I responded with some quotes from some research done by Raymond Mohl, a UAB professor who has studied the situation extensively, including (from this document ):
"In Birmingham, Alabama, where three interstates intersected, a black citizen's committee complained to the Alabama state highway department and the BPR in 1960 that proposed interstate freeways "would almost completely wipe out two old Negro communities [in] eastern Birmingham with their 13 churches and three schools." "
and
"The route had been chosen by the Alabama state highway department and approved by the Bureau of Public Roads, Whitton wrote, "based on a thorough evaluation of all engineering, economic, and sociological factors involved." If that was the case, then it would seem that the destruction of the Birmingham black community was indeed a planned event." "

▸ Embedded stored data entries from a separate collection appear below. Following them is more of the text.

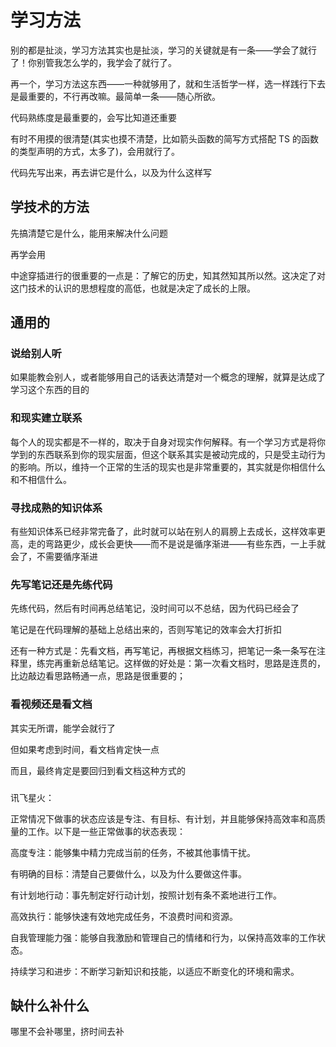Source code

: # 学习方法

别的都是扯淡，学习方法其实也是扯淡，学习的关键就是有一条——学会了就行了！你别管我怎么学的，我学会了就行了。

再一个，学习方法这东西——一种就够用了，就和生活哲学一样，选一样践行下去是最重要的，不行再改嘛。最简单一条——随心所欲。

代码熟练度是最重要的，会写比知道还重要

有时不用摸的很清楚(其实也摸不清楚，比如箭头函数的简写方式搭配 TS 的函数的类型声明的方式，太多了)，会用就行了。

代码先写出来，再去讲它是什么，以及为什么这样写

## 学技术的方法

先搞清楚它是什么，能用来解决什么问题

再学会用

中途穿插进行的很重要的一点是：了解它的历史，知其然知其所以然。这决定了对这门技术的认识的思想程度的高低，也就是决定了成长的上限。

## 通用的

### 说给别人听

如果能教会别人，或者能够用自己的话表达清楚对一个概念的理解，就算是达成了学习这个东西的目的

### 和现实建立联系

每个人的现实都是不一样的，取决于自身对现实作何解释。有一个学习方式是将你学到的东西联系到你的现实层面，但这个联系其实是被动完成的，只是受主动行为的影响。所以，维持一个正常的生活的现实也是非常重要的，其实就是你相信什么和不相信什么。

### 寻找成熟的知识体系

有些知识体系已经非常完备了，此时就可以站在别人的肩膀上去成长，这样效率更高，走的弯路更少，成长会更快——而不是说是循序渐进——有些东西，一上手就会了，不需要循序渐进

### 先写笔记还是先练代码

先练代码，然后有时间再总结笔记，没时间可以不总结，因为代码已经会了

笔记是在代码理解的基础上总结出来的，否则写笔记的效率会大打折扣

还有一种方式是：先看文档，再写笔记，再根据文档练习，把笔记一条一条写在注释里，练完再重新总结笔记。这样做的好处是：第一次看文档时，思路是连贯的，比边敲边看思路畅通一点，思路是很重要的；

### 看视频还是看文档

其实无所谓，能学会就行了

但如果考虑到时间，看文档肯定快一点

而且，最终肯定是要回归到看文档这种方式的

###

讯飞星火：

正常情况下做事的状态应该是专注、有目标、有计划，并且能够保持高效率和高质量的工作。以下是一些正常做事的状态表现：

高度专注：能够集中精力完成当前的任务，不被其他事情干扰。

有明确的目标：清楚自己要做什么，以及为什么要做这件事。

有计划地行动：事先制定好行动计划，按照计划有条不紊地进行工作。

高效执行：能够快速有效地完成任务，不浪费时间和资源。

自我管理能力强：能够自我激励和管理自己的情绪和行为，以保持高效率的工作状态。

持续学习和进步：不断学习新知识和技能，以适应不断变化的环境和需求。

## 缺什么补什么

哪里不会补哪里，挤时间去补
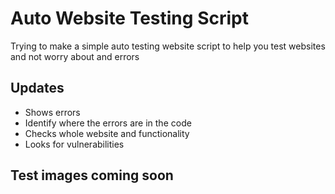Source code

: # Auto Website Testing Script

Trying to make a simple auto testing website script to help you test websites and not worry about and errors

## Updates

- Shows errors
- Identify where the errors are in the code 
- Checks whole website and functionality 
- Looks for vulnerabilities 

## Test images coming soon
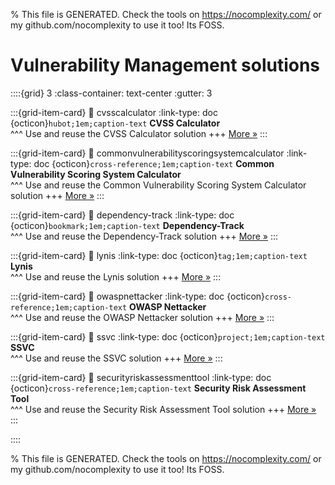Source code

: 
% This file is GENERATED. Check the tools on https://nocomplexity.com/ or my github.com/nocomplexity to use it too! Its FOSS. 

# Vulnerability Management solutions 
::::{grid} 3
:class-container: text-center
:gutter: 3 

:::{grid-item-card}
:link: cvsscalculator
:link-type: doc
{octicon}`hubot;1em;caption-text` **CVSS Calculator**        
^^^
Use and reuse the CVSS Calculator solution
+++
[More »](cvsscalculator)
:::

:::{grid-item-card}
:link: commonvulnerabilityscoringsystemcalculator
:link-type: doc
{octicon}`cross-reference;1em;caption-text` **Common Vulnerability Scoring System Calculator**        
^^^
Use and reuse the Common Vulnerability Scoring System Calculator solution
+++
[More »](commonvulnerabilityscoringsystemcalculator)
:::

:::{grid-item-card}
:link: dependency-track
:link-type: doc
{octicon}`bookmark;1em;caption-text` **Dependency-Track**        
^^^
Use and reuse the Dependency-Track solution
+++
[More »](dependency-track)
:::

:::{grid-item-card}
:link: lynis
:link-type: doc
{octicon}`tag;1em;caption-text` **Lynis**        
^^^
Use and reuse the Lynis solution
+++
[More »](lynis)
:::

:::{grid-item-card}
:link: owaspnettacker
:link-type: doc
{octicon}`cross-reference;1em;caption-text` **OWASP Nettacker**        
^^^
Use and reuse the OWASP Nettacker solution
+++
[More »](owaspnettacker)
:::

:::{grid-item-card}
:link: ssvc
:link-type: doc
{octicon}`project;1em;caption-text` **SSVC**        
^^^
Use and reuse the SSVC solution
+++
[More »](ssvc)
:::

:::{grid-item-card}
:link: securityriskassessmenttool
:link-type: doc
{octicon}`cross-reference;1em;caption-text` **Security Risk Assessment Tool**        
^^^
Use and reuse the Security Risk Assessment Tool solution
+++
[More »](securityriskassessmenttool)
:::

::::


% This file is GENERATED. Check the tools on https://nocomplexity.com/ or my github.com/nocomplexity to use it too! Its FOSS. 

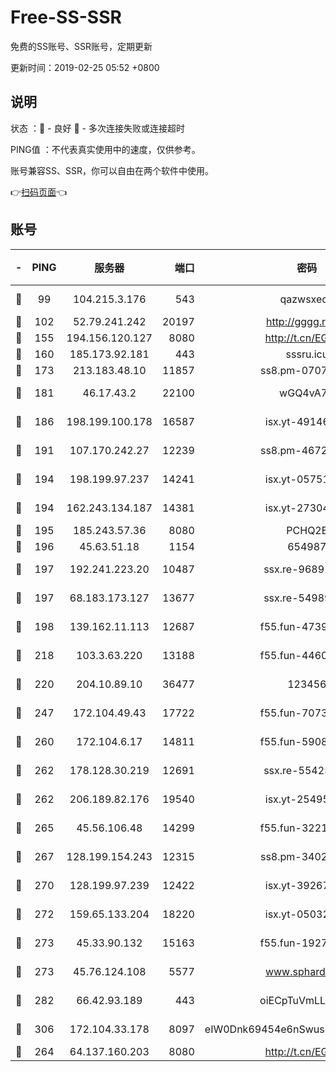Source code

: # Free-SS-SSR

免费的SS账号、SSR账号，定期更新

更新时间：2019-02-25 05:52 +0800

## 说明

状态     ：🙂 - 良好 🙁 - 多次连接失败或连接超时

PING值   ：不代表真实使用中的速度，仅供参考。

账号兼容SS、SSR，你可以自由在两个软件中使用。

👉[扫码页面](https://liesauer.github.io/free-ss-ssr.github.io/)👈

## 账号

|-|PING|服务器|端口|密码|加密方式|区域|
|:----:|:----:|:-----:|-----:|:----:|:----:|:----:|
|🙂|99|104.215.3.176|543|qazwsxedc|aes-256-gcm|JP|
|🙂|102|52.79.241.242|20197|http://gggg.rocks|chacha20|KR|
|🙂|155|194.156.120.127|8080|http://t.cn/EGJIyrl|rc4-md5|RU|
|🙂|160|185.173.92.181|443|sssru.icu|rc4-md5|RU|
|🙂|173|213.183.48.10|11857|ss8.pm-07077864|rc4-md5|RU|
|🙂|181|46.17.43.2|22100|wGQ4vA7D|aes-256-gcm|RU|
|🙂|186|198.199.100.178|16587|isx.yt-49146501|aes-256-cfb|US|
|🙂|191|107.170.242.27|12239|ss8.pm-46728067|aes-256-cfb|US|
|🙂|194|198.199.97.237|14241|isx.yt-05751748|aes-256-cfb|US|
|🙂|194|162.243.134.187|14381|isx.yt-27304607|aes-256-cfb|US|
|🙂|195|185.243.57.36|8080|PCHQ2E|rc4-md5|US|
|🙂|196|45.63.51.18|1154|654987|chacha20|US|
|🙂|197|192.241.223.20|10487|ssx.re-96891906|aes-256-cfb|US|
|🙂|197|68.183.173.127|13677|ssx.re-54989679|aes-256-cfb|US|
|🙂|198|139.162.11.113|12687|f55.fun-47392375|aes-256-cfb|SG|
|🙂|218|103.3.63.220|13188|f55.fun-44609917|aes-256-cfb|SG|
|🙂|220|204.10.89.10|36477|123456|aes-256-cfb|US|
|🙂|247|172.104.49.43|17722|f55.fun-70732779|aes-256-cfb|SG|
|🙂|260|172.104.6.17|14811|f55.fun-59087446|aes-256-cfb|US|
|🙂|262|178.128.30.219|12691|ssx.re-55425348|aes-256-cfb|SG|
|🙂|262|206.189.82.176|19540|isx.yt-25495933|aes-256-cfb|SG|
|🙂|265|45.56.106.48|14299|f55.fun-32217905|aes-256-cfb|US|
|🙂|267|128.199.154.243|12315|ss8.pm-34025795|aes-256-cfb|SG|
|🙂|270|128.199.97.239|12422|isx.yt-39267697|aes-256-cfb|SG|
|🙂|272|159.65.133.204|18220|isx.yt-05032112|aes-256-cfb|SG|
|🙂|273|45.33.90.132|15163|f55.fun-19270599|aes-256-cfb|US|
|🙂|273|45.76.124.108|5577|www.sphard.com|aes-256-cfb|AU|
|🙂|282|66.42.93.189|443|oiECpTuVmLLxk4Ts|aes-256-cfb|US|
|🙂|306|172.104.33.178|8097|eIW0Dnk69454e6nSwuspv9DmS201tQ0D|aes-256-cfb|SG|
|🙂|264|64.137.160.203|8080|http://t.cn/EGJIyrl|rc4-md5|CA|

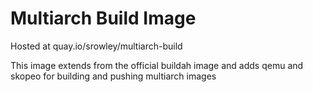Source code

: # Multiarch Build Image

Hosted at quay.io/srowley/multiarch-build

This image extends from the official buildah image and adds qemu and skopeo for building and pushing multiarch images
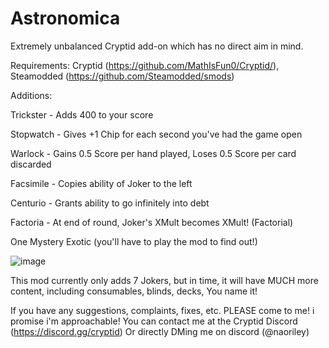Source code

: # Astronomica
Extremely unbalanced Cryptid add-on which has no direct aim in mind.

Requirements: Cryptid (https://github.com/MathIsFun0/Cryptid/), Steamodded (https://github.com/Steamodded/smods)

Additions:

Trickster - Adds 400 to your score

Stopwatch - Gives +1 Chip for each second you've had the game open

Warlock - Gains 0.5 Score per hand played, Loses 0.5 Score per card discarded

Facsimile - Copies ability of Joker to the left

Centurio - Grants ability to go infinitely into debt

Factoria - At end of round, Joker's XMult becomes XMult! (Factorial)

One Mystery Exotic (you'll have to play the mod to find out!)

![image](https://github.com/user-attachments/assets/8eec8b09-c1cf-4d0e-80fb-0c8f44e2ab42)

This mod currently only adds 7 Jokers, but in time, it will have MUCH more content, including consumables, blinds, decks, You name it!

If you have any suggestions, complaints, fixes, etc. PLEASE come to me! i promise i'm approachable!
You can contact me at the Cryptid Discord (https://discord.gg/cryptid) Or directly DMing me on discord (@naoriley)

Now it doesn't take a genius to understand what "sociological factors" means in reference to 1950's and 60's Birmingham.
But I knew there was another reference, and I found it in "The Most Segregated City in America" City Planning and Civil Rights in Birmingham, 1920-1980, by Charles E. Connerly, a professor at Florida State University. (The book can be found at the Birmingham Public Library , several branches have copies, and you can have one delivered to the branch near you by going to the library web site and pasting the book name in the search engine and just follow the directions.)
This book explains the racial zoning regulations that we had to live with since the 1920's. African Americans were greatly restricted in where they could live in Birmingham. The book has maps that show the areas zoned for blacks.
The book also shows show show the original interstate plan for I-59 through Birmingham took a straight route, bypassing black neighborhoods, but how curves were added which allowed the interstate to bisect several black communities, and form a barrier between black and white neighborhoods in other areas. Oddly enough, these interstate "barriers," on I-65 as well as I-59, fall along the same racial zoning lines that had been declared unconstitutional.
Areas in particular where black neighborhoods were destroyed include Ensley where the interstate cuts off part of Tuxedo Junction and separates that area from Ensley Highlands, the white neighborhood (of the time) to the south.
Also, in east Birmingham, a ridiculous curve was added to I-59 in order to bypass (white) Woodlawn (a route favored by the Woodlawn Chamber of Commerce). This created a dangerous sharp turn in the interstate that requires slowing. I'm sure you have driven that stretch. Your lives are jeopardized because of targeting black neighborhoods to save white neighborhoods.
"In 1960, Mrs. Lala Palmer, a resident of eastern Birmingham and spokesperson for a community organization there, publicly decried the "many curves and twists" of the proposed interstate that resulted in the bisection of the East Birmingham and East Lake black neighborhoods. Her preferred alternative, she noted "is practically straight, yet both routes begin at essentially the same point and end at the same point." According to a telegram Mrs. Palmer sent to the Alabama Highway Department, the impact of the "curves and twists" was that the interstate "would almost completely wipe out two old Negro communities [in] eastern Birmingham with their 13 churches and three schools." (Connerly page 159)
It is worth noting that her suggested route approximates the original Alabama Highway Department and U. S. Bureau of Public Roads planned routes.
While the book repeatedly states that "no evidence" has been uncovered that these things were purposely done, it doesn't take a rocket scientist to realize that with the racial climate in Birmingham at the time and an Alabama Highway Department director who was a known KKK* member, that racial issues were part of these decision.
*"A notorious racist, Alabama's state highway director Samuel Englehardt served simultaneously as a high level officer of the Alabama Ku Klux Klan and of the White Citizen's Council, which organized against school integration." (Mohl)
We have to live with the decisions of leaders of the past, whether we like it or not. Bringing this up is not to incite but rather to educate and learn. We can learn from our history...in this case we should learn that creating barriers and divisions, whether physical (such as zoning laws and interstates) or psychological (such as policies that create second class citizens out of GLBT persons) is wrong. Like unjust, un-Christian, unconstitutional and unfair. Fortunately, we have a leader now in Washington that understands that.
1 comment:
It is my understanding that the same "philosophy" guided the route of the interstates through Montgomery as well.